Saturday, October 16, 2010

Translocation of 'problem' animals is no solution to the human-wildlife conflict

The New Indian Express, 16th Oct 2010

A first of its kind satellite tracking project to monitor leopards in India recently released data of a young male leopard’s remarkable journey from the hinterland to the forests of the Sanjay Gandhi National Park in Mumbai. The leopard that was trapped in a well in the small town of Alephata, in Pune District was fitted with a satellite collar and released in the nearby forests of Malshej Ghat. In the 23 days that followed, the animal walked through agricultural lands, densely populated human habitations, across roads, a railway line and swam across a creek to cover a distance of 120 kms and reach the green oasis in the heart of India’s commercial capital.

The leopard when it was found trapped in the well. It was collared as part of the research project by the team (below). On the right is lead researcher, Vidya Athreya (Photo Courtesy: Project Waghoba)

Wildlife biologist Vidya Athreya, who is lead researcher of Project Waghoba ( that seeks to study leopard presence and behaviour in human-dominated landscapes, believes that this proof of the leopard’s journey has important policy implications to deal with cases of human-wildlife conflict across India. The first indications of this had been evident to her in 2003, when she started researching human-leopard conflict in the agriculture-dominated landscapes of Western Maharashtra. It is linked to a spate of incidents in the forests of Yawal WLS located in Jalgaon district of Maharashtra. These forests are inhabited by a range of wild animals including large carnivores such as leopards. They have also been dotted with human settlements for a very long time and yet there had been no instances of conflict with the carnivore that is one of the most intelligent and adaptive of wild cats.

All this suddenly changed towards the end of 2003. The two-month period from October 31 to December 24 saw six vicious attacks by leopards in the region that had not experienced a single one till then. The attacks stopped only when trap cages were put up and two leopards were caught in them. These were the same animals that had, only a few months ago, terrorised the human population in the agriculture-dominated landscape of Junnar near the city of Pune. Labelled ‘straying’ animals, they were trapped here and as per existing management policy moved 400 km to the forests of Yawal, where they were released back into the ‘wild’.

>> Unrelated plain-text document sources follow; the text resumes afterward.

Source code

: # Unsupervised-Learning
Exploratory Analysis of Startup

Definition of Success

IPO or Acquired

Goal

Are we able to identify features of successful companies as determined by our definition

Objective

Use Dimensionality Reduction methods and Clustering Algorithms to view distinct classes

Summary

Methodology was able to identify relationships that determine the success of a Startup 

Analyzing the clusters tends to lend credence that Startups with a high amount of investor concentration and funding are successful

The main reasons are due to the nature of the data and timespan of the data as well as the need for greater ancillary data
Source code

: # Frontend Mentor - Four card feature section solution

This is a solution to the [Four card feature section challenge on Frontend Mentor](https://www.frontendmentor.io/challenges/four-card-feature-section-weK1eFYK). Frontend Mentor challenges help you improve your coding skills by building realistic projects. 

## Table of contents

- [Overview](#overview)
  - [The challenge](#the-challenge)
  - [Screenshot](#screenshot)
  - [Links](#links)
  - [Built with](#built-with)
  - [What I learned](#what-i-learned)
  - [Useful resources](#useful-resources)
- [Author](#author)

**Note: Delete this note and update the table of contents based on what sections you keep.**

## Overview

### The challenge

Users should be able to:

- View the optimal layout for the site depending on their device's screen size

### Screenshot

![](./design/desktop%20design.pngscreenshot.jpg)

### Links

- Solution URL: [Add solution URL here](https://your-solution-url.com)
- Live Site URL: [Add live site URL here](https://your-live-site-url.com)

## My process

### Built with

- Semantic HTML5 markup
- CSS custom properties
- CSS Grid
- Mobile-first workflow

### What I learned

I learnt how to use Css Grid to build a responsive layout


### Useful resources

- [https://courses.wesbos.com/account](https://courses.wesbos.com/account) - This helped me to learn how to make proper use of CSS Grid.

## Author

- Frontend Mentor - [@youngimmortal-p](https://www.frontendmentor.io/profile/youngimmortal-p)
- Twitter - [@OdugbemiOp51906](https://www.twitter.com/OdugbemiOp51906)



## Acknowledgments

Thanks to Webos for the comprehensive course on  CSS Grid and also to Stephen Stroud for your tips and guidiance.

The identity of the leopards, the reason for their presence and the explanation of the attacks lay in a small electronic tag that lay inserted at the base of the tail of these animals. They had been electronically tagged before release as part of a pioneering research project by the Maharashtra Forest Department and assisted by Athreya and wildlife veterinarian Dr Aniruddh Belsare. The rice-grain-sized tag can be read like a bar-code in the supermarket and it was hoped that the tagging would help track the problem animals once they were captured and set free elsewhere. In the case of Yawal, Athreya and Belsare had shown that translocation of the problem leopards was no solution at all; it lay at the root of the problem. The translocation of the animal from the area of conflict had in fact caused the conflict to move to new areas. The animals had taken the conflict with then, and significantly, to an area where it had never existed.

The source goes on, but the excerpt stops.